What it is

Impact sizing answers one question: how many incremental actions will this experiment drive? That number lets you rank experiments, set stakeholder expectations, and judge afterward whether an experiment delivered. It is not forecasting. It is a calculator that says if we achieve X% lift on metric Y for Z users, the result is N incremental actions. The model is only as good as its inputs, but even rough inputs give useful prioritisation signal.

Three model types

  • Single metric, the default. One metric to move (activation, adoption, conversion). Take the audience, apply the baseline rate, apply a lift, calculate incremental actions.
  • Two metric funnel. An upfunnel action that feeds a downstream outcome. If someone says we want to improve X because it drives Y, the because signals a funnel. Needs the upfunnel rate and the downstream conversion rate.
  • Promotional. Free months, discounts, credits. The question is not how many incremental actions but whether you gain more than the promotion costs, and on what time frame. Needs plan mix, per plan gross profit, promo cost, and a retention adjustment for promo acquired users.

The core formula

Non-actors          = Audience x (1 - Baseline rate)
Target rate         = Baseline rate x (1 + Relative lift)
Incremental actions = (Target rate - Baseline rate) x Non-actors

Funnel adds: Incremental downstream = Incremental upfunnel x Downstream conversion rate.

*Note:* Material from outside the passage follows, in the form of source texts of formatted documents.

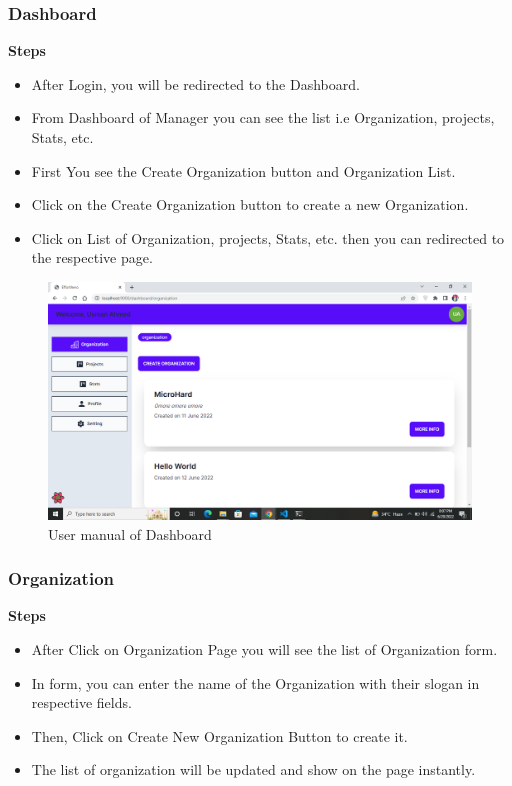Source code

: \subsubsection{Dashboard}
\textbf{Steps}
\begin{itemize}
    \item After Login, you will be redirected to the Dashboard.
    \item From Dashboard of Manager you can see the list i.e Organization, projects, Stats, etc.
    \item First You see the Create Organization button and Organization List.
    \item Click on the Create Organization button to create a new Organization.
    \item Click on List of Organization, projects, Stats, etc. then you can redirected to the respective page.
\end{itemize}
\begin{figure}[H]
    \centering
    \includegraphics[scale=0.4]{./diagrams/user-manual/Screenshot (18).png}
    \caption{User manual of Dashboard}
    \label{fig:user-1}

\end{figure}

\subsubsection{Organization}
\textbf{Steps}
\begin{itemize}
    \item After Click on Organization Page you will see the list of Organization form.
    \item In form, you can enter the name of the Organization with their slogan in respective fields.
    \item Then, Click on Create New Organization Button to create it.
    \item The list of organization will be updated and show on the page instantly.
\end{itemize}

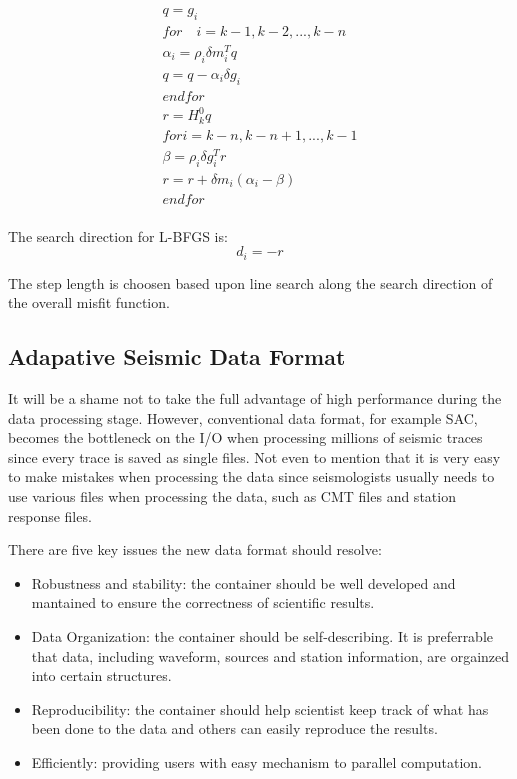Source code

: \documentclass[extra,mreferee]{gji}
\begin{document}
\begin{align*}
q = g_i \\
for \quad i = k -1, k-2, ..., k-n \\
    \alpha_i = \rho_i \delta m_{i}^{T} q \\
    q = q - \alpha_i \delta g_i \\
end for\\
r = H_k^{0}q \\
for i = k-n, k-n+1, ..., k-1 \\
    \beta = \rho_i \delta g_i^{T}r \\
    r = r + \delta m_i(\alpha_i - \beta) \\
end for \\
\end{align*}

The search direction for L-BFGS is:
$$d_i = -r$$

The step length is choosen based upon line search along the search direction of the overall misfit function.

\subsection{Adapative Seismic Data Format}

It will be a shame not to take the full advantage of high performance during the data processing stage. However, conventional data format, for example SAC, becomes the bottleneck on the I/O when processing millions of seismic traces since every trace is saved as single files. Not even to mention that it is very easy to make mistakes when processing the data since seismologists usually needs to use various files when processing the data, such as CMT files and station response files.

There are five key issues the new data format should resolve:
\begin{itemize}
    \item Robustness and stability: the container should be well developed and mantained to ensure the correctness of scientific results.
    \item Data Organization: the container should be self-describing. It is preferrable that data, including waveform, sources and station information, are orgainzed into certain structures.
    \item Reproducibility: the container should help scientist keep track of what has been done to the data and others can easily reproduce the results.
    \item Efficiently: providing users with easy mechanism to parallel computation.

\end{itemize}
\end{document}
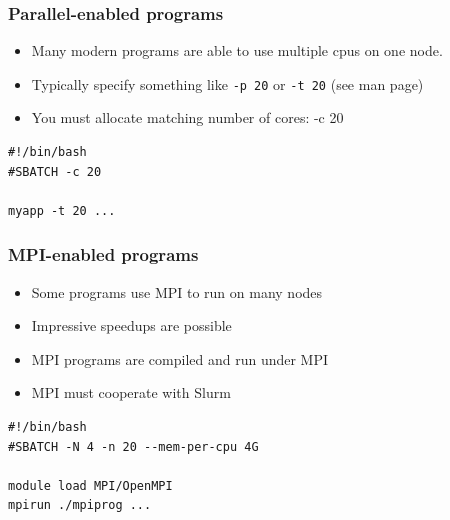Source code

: \documentclass[10pt]{beamer}
\begin{document}
\begin{frame}[fragile]
\frametitle{Parallel-enabled programs}
\begin{itemize}
\item Many modern programs are able to use multiple cpus on one node.
\item Typically specify something like \verb+-p 20+ or \verb+-t 20+ (see man page)
\item You must allocate matching number of cores: -c 20
\end{itemize}

\begin{block}{}
\begin{verbatim}
#!/bin/bash
#SBATCH -c 20

myapp -t 20 ...
\end{verbatim}
\end{block}{}
\end{frame}

\begin{frame}[fragile]
\frametitle{MPI-enabled programs}
\begin{itemize}
\item Some programs use MPI to run on many nodes
\item Impressive speedups are possible
\item MPI programs are compiled and run under MPI
\item MPI must cooperate with Slurm
\end{itemize}

\begin{block}{}
\begin{verbatim}
#!/bin/bash
#SBATCH -N 4 -n 20 --mem-per-cpu 4G

module load MPI/OpenMPI
mpirun ./mpiprog ...
\end{verbatim}
\end{block}{}
\end{frame}
\end{document}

Promotional shifts to net value: (Incremental subs x Retention-adjusted GP) - (Incremental subs x Weighted promo cost), revenue positive when above zero.

The relative lift is the one variable you change to model scenarios. Everything else is an observed input.

Getting inputs right

  • Metric definition. Confirm numerator, denominator, and time window. A 7 day rate is a different model from a 30 day rate.
  • Baseline. Ask where it came from and when. A holiday period or post launch baseline skews the model.
  • Flow versus stock. A flow targets new users entering each week (incremental actions per week). A stock targets a fixed existing pool (a total). Mixing them up inflates or deflates the estimate dramatically.
  • Segment overlap. Confirm segments are mutually exclusive before adding them, or you double count.
  • Lift target. Use precedent if you have it. Otherwise 5% relative is a reasonable conservative default, flagged clearly as an assumption.

Common mistakes

  • Sizing without defining the metric first.
  • Using stale baselines.
  • Ignoring the flow versus stock distinction.
  • Over segmenting small audiences below the point where lift is detectable.
  • Treating the model output as a commitment. It says plausible if assumptions hold, not this will happen. Do not set OKR targets from it.

Citations

[1] Kohavi, Tang & Xu, Trustworthy Online Controlled Experiments (effect sizing and prioritising experiments)